Extracted material:
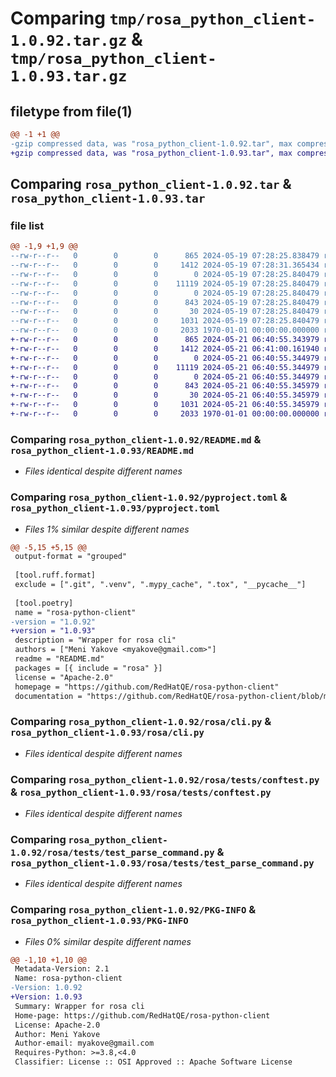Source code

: # Comparing `tmp/rosa_python_client-1.0.92.tar.gz` & `tmp/rosa_python_client-1.0.93.tar.gz`

## filetype from file(1)

```diff
@@ -1 +1 @@
-gzip compressed data, was "rosa_python_client-1.0.92.tar", max compression
+gzip compressed data, was "rosa_python_client-1.0.93.tar", max compression
```

## Comparing `rosa_python_client-1.0.92.tar` & `rosa_python_client-1.0.93.tar`

### file list

```diff
@@ -1,9 +1,9 @@
--rw-r--r--   0        0        0      865 2024-05-19 07:28:25.838479 rosa_python_client-1.0.92/README.md
--rw-r--r--   0        0        0     1412 2024-05-19 07:28:31.365434 rosa_python_client-1.0.92/pyproject.toml
--rw-r--r--   0        0        0        0 2024-05-19 07:28:25.840479 rosa_python_client-1.0.92/rosa/__init__.py
--rw-r--r--   0        0        0    11119 2024-05-19 07:28:25.840479 rosa_python_client-1.0.92/rosa/cli.py
--rw-r--r--   0        0        0        0 2024-05-19 07:28:25.840479 rosa_python_client-1.0.92/rosa/tests/__init__.py
--rw-r--r--   0        0        0      843 2024-05-19 07:28:25.840479 rosa_python_client-1.0.92/rosa/tests/conftest.py
--rw-r--r--   0        0        0       30 2024-05-19 07:28:25.840479 rosa_python_client-1.0.92/rosa/tests/const.py
--rw-r--r--   0        0        0     1031 2024-05-19 07:28:25.840479 rosa_python_client-1.0.92/rosa/tests/test_parse_command.py
--rw-r--r--   0        0        0     2033 1970-01-01 00:00:00.000000 rosa_python_client-1.0.92/PKG-INFO
+-rw-r--r--   0        0        0      865 2024-05-21 06:40:55.343979 rosa_python_client-1.0.93/README.md
+-rw-r--r--   0        0        0     1412 2024-05-21 06:41:00.161940 rosa_python_client-1.0.93/pyproject.toml
+-rw-r--r--   0        0        0        0 2024-05-21 06:40:55.344979 rosa_python_client-1.0.93/rosa/__init__.py
+-rw-r--r--   0        0        0    11119 2024-05-21 06:40:55.344979 rosa_python_client-1.0.93/rosa/cli.py
+-rw-r--r--   0        0        0        0 2024-05-21 06:40:55.344979 rosa_python_client-1.0.93/rosa/tests/__init__.py
+-rw-r--r--   0        0        0      843 2024-05-21 06:40:55.345979 rosa_python_client-1.0.93/rosa/tests/conftest.py
+-rw-r--r--   0        0        0       30 2024-05-21 06:40:55.345979 rosa_python_client-1.0.93/rosa/tests/const.py
+-rw-r--r--   0        0        0     1031 2024-05-21 06:40:55.345979 rosa_python_client-1.0.93/rosa/tests/test_parse_command.py
+-rw-r--r--   0        0        0     2033 1970-01-01 00:00:00.000000 rosa_python_client-1.0.93/PKG-INFO
```

### Comparing `rosa_python_client-1.0.92/README.md` & `rosa_python_client-1.0.93/README.md`

 * *Files identical despite different names*

### Comparing `rosa_python_client-1.0.92/pyproject.toml` & `rosa_python_client-1.0.93/pyproject.toml`

 * *Files 1% similar despite different names*

```diff
@@ -5,15 +5,15 @@
 output-format = "grouped"
 
 [tool.ruff.format]
 exclude = [".git", ".venv", ".mypy_cache", ".tox", "__pycache__"]
 
 [tool.poetry]
 name = "rosa-python-client"
-version = "1.0.92"
+version = "1.0.93"
 description = "Wrapper for rosa cli"
 authors = ["Meni Yakove <myakove@gmail.com>"]
 readme = "README.md"
 packages = [{ include = "rosa" }]
 license = "Apache-2.0"
 homepage = "https://github.com/RedHatQE/rosa-python-client"
 documentation = "https://github.com/RedHatQE/rosa-python-client/blob/main/README.md"
```

### Comparing `rosa_python_client-1.0.92/rosa/cli.py` & `rosa_python_client-1.0.93/rosa/cli.py`

 * *Files identical despite different names*

### Comparing `rosa_python_client-1.0.92/rosa/tests/conftest.py` & `rosa_python_client-1.0.93/rosa/tests/conftest.py`

 * *Files identical despite different names*

### Comparing `rosa_python_client-1.0.92/rosa/tests/test_parse_command.py` & `rosa_python_client-1.0.93/rosa/tests/test_parse_command.py`

 * *Files identical despite different names*

### Comparing `rosa_python_client-1.0.92/PKG-INFO` & `rosa_python_client-1.0.93/PKG-INFO`

 * *Files 0% similar despite different names*

```diff
@@ -1,10 +1,10 @@
 Metadata-Version: 2.1
 Name: rosa-python-client
-Version: 1.0.92
+Version: 1.0.93
 Summary: Wrapper for rosa cli
 Home-page: https://github.com/RedHatQE/rosa-python-client
 License: Apache-2.0
 Author: Meni Yakove
 Author-email: myakove@gmail.com
 Requires-Python: >=3.8,<4.0
 Classifier: License :: OSI Approved :: Apache Software License
```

What to work on: Make an exact copy of the listing. Do not carry over its pictures.

Worked solution:
Source code

: # Comparing `tmp/rosa_python_client-1.0.92.tar.gz` & `tmp/rosa_python_client-1.0.93.tar.gz`

## filetype from file(1)

```diff
@@ -1 +1 @@
-gzip compressed data, was "rosa_python_client-1.0.92.tar", max compression
+gzip compressed data, was "rosa_python_client-1.0.93.tar", max compression
```

## Comparing `rosa_python_client-1.0.92.tar` & `rosa_python_client-1.0.93.tar`

### file list

```diff
@@ -1,9 +1,9 @@
--rw-r--r--   0        0        0      865 2024-05-19 07:28:25.838479 rosa_python_client-1.0.92/README.md
--rw-r--r--   0        0        0     1412 2024-05-19 07:28:31.365434 rosa_python_client-1.0.92/pyproject.toml
--rw-r--r--   0        0        0        0 2024-05-19 07:28:25.840479 rosa_python_client-1.0.92/rosa/__init__.py
--rw-r--r--   0        0        0    11119 2024-05-19 07:28:25.840479 rosa_python_client-1.0.92/rosa/cli.py
--rw-r--r--   0        0        0        0 2024-05-19 07:28:25.840479 rosa_python_client-1.0.92/rosa/tests/__init__.py
--rw-r--r--   0        0        0      843 2024-05-19 07:28:25.840479 rosa_python_client-1.0.92/rosa/tests/conftest.py
--rw-r--r--   0        0        0       30 2024-05-19 07:28:25.840479 rosa_python_client-1.0.92/rosa/tests/const.py
--rw-r--r--   0        0        0     1031 2024-05-19 07:28:25.840479 rosa_python_client-1.0.92/rosa/tests/test_parse_command.py
--rw-r--r--   0        0        0     2033 1970-01-01 00:00:00.000000 rosa_python_client-1.0.92/PKG-INFO
+-rw-r--r--   0        0        0      865 2024-05-21 06:40:55.343979 rosa_python_client-1.0.93/README.md
+-rw-r--r--   0        0        0     1412 2024-05-21 06:41:00.161940 rosa_python_client-1.0.93/pyproject.toml
+-rw-r--r--   0        0        0        0 2024-05-21 06:40:55.344979 rosa_python_client-1.0.93/rosa/__init__.py
+-rw-r--r--   0        0        0    11119 2024-05-21 06:40:55.344979 rosa_python_client-1.0.93/rosa/cli.py
+-rw-r--r--   0        0        0        0 2024-05-21 06:40:55.344979 rosa_python_client-1.0.93/rosa/tests/__init__.py
+-rw-r--r--   0        0        0      843 2024-05-21 06:40:55.345979 rosa_python_client-1.0.93/rosa/tests/conftest.py
+-rw-r--r--   0        0        0       30 2024-05-21 06:40:55.345979 rosa_python_client-1.0.93/rosa/tests/const.py
+-rw-r--r--   0        0        0     1031 2024-05-21 06:40:55.345979 rosa_python_client-1.0.93/rosa/tests/test_parse_command.py
+-rw-r--r--   0        0        0     2033 1970-01-01 00:00:00.000000 rosa_python_client-1.0.93/PKG-INFO
```

### Comparing `rosa_python_client-1.0.92/README.md` & `rosa_python_client-1.0.93/README.md`

 * *Files identical despite different names*

### Comparing `rosa_python_client-1.0.92/pyproject.toml` & `rosa_python_client-1.0.93/pyproject.toml`

 * *Files 1% similar despite different names*

```diff
@@ -5,15 +5,15 @@
 output-format = "grouped"
 
 [tool.ruff.format]
 exclude = [".git", ".venv", ".mypy_cache", ".tox", "__pycache__"]
 
 [tool.poetry]
 name = "rosa-python-client"
-version = "1.0.92"
+version = "1.0.93"
 description = "Wrapper for rosa cli"
 authors = ["Meni Yakove <myakove@gmail.com>"]
 readme = "README.md"
 packages = [{ include = "rosa" }]
 license = "Apache-2.0"
 homepage = "https://github.com/RedHatQE/rosa-python-client"
 documentation = "https://github.com/RedHatQE/rosa-python-client/blob/main/README.md"
```

### Comparing `rosa_python_client-1.0.92/rosa/cli.py` & `rosa_python_client-1.0.93/rosa/cli.py`

 * *Files identical despite different names*

### Comparing `rosa_python_client-1.0.92/rosa/tests/conftest.py` & `rosa_python_client-1.0.93/rosa/tests/conftest.py`

 * *Files identical despite different names*

### Comparing `rosa_python_client-1.0.92/rosa/tests/test_parse_command.py` & `rosa_python_client-1.0.93/rosa/tests/test_parse_command.py`

 * *Files identical despite different names*

### Comparing `rosa_python_client-1.0.92/PKG-INFO` & `rosa_python_client-1.0.93/PKG-INFO`

 * *Files 0% similar despite different names*

```diff
@@ -1,10 +1,10 @@
 Metadata-Version: 2.1
 Name: rosa-python-client
-Version: 1.0.92
+Version: 1.0.93
 Summary: Wrapper for rosa cli
 Home-page: https://github.com/RedHatQE/rosa-python-client
 License: Apache-2.0
 Author: Meni Yakove
 Author-email: myakove@gmail.com
 Requires-Python: >=3.8,<4.0
 Classifier: License :: OSI Approved :: Apache Software License
```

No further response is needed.